A nice idea for a company that operates in the media industry, is to add file extensions to the business cards of their employees. Almost like academic qualifications, these could show which packages the employee can author media in.
Imagine:
John Wayne – copywriter
.txt .doc
or
Sue Banksy – art director
.psd .ai .idd
and
Clifford Nothnagel – Web designer
.fla .psd .php
What if we could paint augmented reality boxes on sports fields in the way we put sponsor logos on the pitch?
Spectators could use smartphones to get live video content on their devices by just pointing their cameras at the box. This content could include action replays, commercials or even promotions.

A coffeetable book of photography, documenting Hong Kong storefronts could be unique. Hong Kong is the biggest small city in the world, with loads of tiny, interesting little shops, filled with anything from radio-controlled helicopters to turtle-filled fishtanks, standing shoulder to shoulder to compete for attention. Their shopfronts are often complex, tiny and well lit.
Hashtags have proven to be extremely useful in twitter. It has the ability to convert noise to signal in the cacophony of the millions of 140 character packets that fly around the planet everyday.
What if we can spread the same meme and apply hashtags to that other noisy medium: email. If we were disciplined to add hashtags to subject headers, we could make it very easy for recipients to organise and respond to our missives. Perhaps email clients of the future could have built-in capabilities for dealing with hashtags?
Emails with subject headers like “re: hi” are terribly obtuse and confusing. Imagine a world in which your inbox consists of the likes of:
- #approve #project_x #budget
- #party #alex – you are invited
- #fyi #design
etc.
What if you could have a way of turning all those countless little USB thumb drives into a mass, useful storage device?
I’m imagining a wire, similar to fairy lights or a Christmas tree lights, that have a number of USB ports dangling off it. You simply stick a thumb drive into each one and add as you gain more. This way you build a bigger storage device. If you run out of ports, you just add another wire to a spare port.
The downside is you’ll end up with a big bunch of wires, but perhaps, with clever design, it can be pretty and tasteful – and a low cost backup device.
What if trains could disconnect in motion?
Imagine a subway line with x number of stops. Now imagine trains in that line had equal number of cars. Each car was labelled with a different stop on that line, in sequence, with the first stop being the last car.
As the train speeds across the line the cars disconnect from behind in sequence with their own braking system to stop at the stop of their designation.

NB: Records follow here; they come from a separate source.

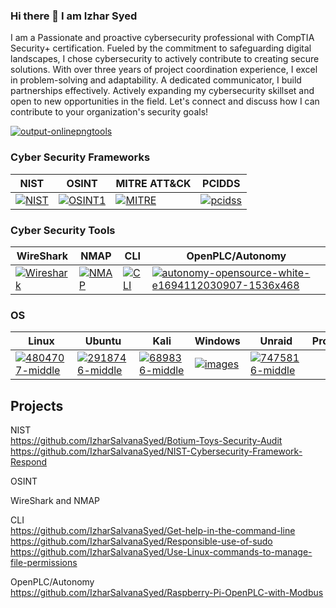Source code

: ### Hi there 👋 I am Izhar Syed
I am a Passionate and proactive cybersecurity professional with CompTIA Security+ certification. Fueled by the commitment to safeguarding digital landscapes, I chose cybersecurity to actively contribute to creating secure solutions. With over three years of project coordination experience, I excel in problem-solving and adaptability. A dedicated communicator, I build partnerships effectively. Actively expanding my cybersecurity skillset and open to new opportunities in the field. Let's connect and discuss how I can contribute to your organization's security goals!

[![output-onlinepngtools](https://github.com/IzharSalvanaSyed/IzharSalvanaSyed/assets/156041933/3c2cad44-dde5-49df-a748-b00abd854c16)](https://www.credly.com/badges/d48b377b-2e11-44a8-b269-675c23261204/linked_in_profile)


### Cyber Security Frameworks
| NIST | OSINT | MITRE ATT&CK | PCIDDS |
| ----- | ------ | -------- | -------- |
[![NIST](https://github.com/IzharSalvanaSyed/IzharSalvanaSyed/assets/156041933/e0180651-52a7-417f-97e6-946085f59c48)](https://www.nist.gov/)| [![OSINT1](https://github.com/IzharSalvanaSyed/IzharSalvanaSyed/assets/156041933/92f5ee9a-7c8c-4bbb-a575-a7a32b8c749a)](https://osintframework.com/) | [![MITRE](https://github.com/IzharSalvanaSyed/IzharSalvanaSyed/assets/156041933/bc8522b9-fe18-45e2-b73c-c175bff8ced3)](https://attack.mitre.org/) | [![pcidss](https://github.com/IzharSalvanaSyed/IzharSalvanaSyed/assets/156041933/1f400074-b48b-4c11-a46e-aa64566f95a9)](https://www.pcisecuritystandards.org/)

### Cyber Security Tools
| WireShark | NMAP | CLI | OpenPLC/Autonomy |
| ----- | ------ | -------- |-------- |
| [![Wireshark](https://github.com/IzharSalvanaSyed/IzharSalvanaSyed/assets/156041933/96fb11c5-0953-43f3-b869-3646c856ef70)](https://www.wireshark.org/) | [![NMAP](https://github.com/IzharSalvanaSyed/IzharSalvanaSyed/assets/156041933/bd67e691-8e66-410c-b715-48a46f30f2dc)](https://nmap.org/)|[![CLI](https://github.com/IzharSalvanaSyed/IzharSalvanaSyed/assets/156041933/9520e401-bb4c-485f-8820-43d94de56692)](https://letmegooglethat.com/?q=Command+Line+Interface+Cheat+Sheet)|[![autonomy-opensource-white-e1694112030907-1536x468](https://github.com/IzharSalvanaSyed/IzharSalvanaSyed/assets/156041933/1d8f7fca-b22c-4719-ba6b-383b480cabe4)](https://autonomylogic.com/)|

### OS
| Linux | Ubuntu | Kali | Windows | Unraid | Proxmox |
| ----- | ------ | -------- | -------- | -------- | -------- |
| [![4804707-middle](https://github.com/IzharSalvanaSyed/IzharSalvanaSyed/assets/156041933/3a4ef44c-829e-45cd-b17f-de292757439e)](https://www.linux.org/) | [![2918746-middle](https://github.com/IzharSalvanaSyed/IzharSalvanaSyed/assets/156041933/267288cc-be39-42ab-8fa6-6c51c30773ee)](https://ubuntu.com/) | [![689836-middle](https://github.com/IzharSalvanaSyed/IzharSalvanaSyed/assets/156041933/39708255-93c8-4bb6-bd87-24c8c66d556b)](https://www.microsoft.com/en-us/) | [![images](https://github.com/IzharSalvanaSyed/IzharSalvanaSyed/assets/156041933/78b5fc18-2492-480b-8f5d-eb866309211a)](https://unraid.net/) | [![7475816-middle](https://github.com/IzharSalvanaSyed/IzharSalvanaSyed/assets/156041933/cda63aa1-3d25-49d3-ba06-aab0239fbe6e)](https://www.proxmox.com/en/) |

## Projects
NIST  
https://github.com/IzharSalvanaSyed/Botium-Toys-Security-Audit  
https://github.com/IzharSalvanaSyed/NIST-Cybersecurity-Framework-Respond  

OSINT  

WireShark and NMAP  
 

CLI  
https://github.com/IzharSalvanaSyed/Get-help-in-the-command-line  
https://github.com/IzharSalvanaSyed/Responsible-use-of-sudo  
https://github.com/IzharSalvanaSyed/Use-Linux-commands-to-manage-file-permissions  

OpenPLC/Autonomy  
https://github.com/IzharSalvanaSyed/Raspberry-Pi-OpenPLC-with-Modbus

This means every passenger has only one stop per line greatly speeding up their journey.
What if there was a Web service similar to plusplusbot.com that could collate car registration numbers in the context of good or bad driving. If you spotted a bad driver you can tweet their registration number with x hashtag (possibly including location) and a positive or negative modifier that would then classify that number.
If critical mass is achieved you could have a very useful resource that could help law enforcement in finding bad drivers and encourage good drivers through promotions.
Potentially insurance companies can use this as well to find out if potential clients are good or bad bets.
What businesses could buy sets of meeting candles. They could come in various sizes and be burned to dictate when a meeting should end.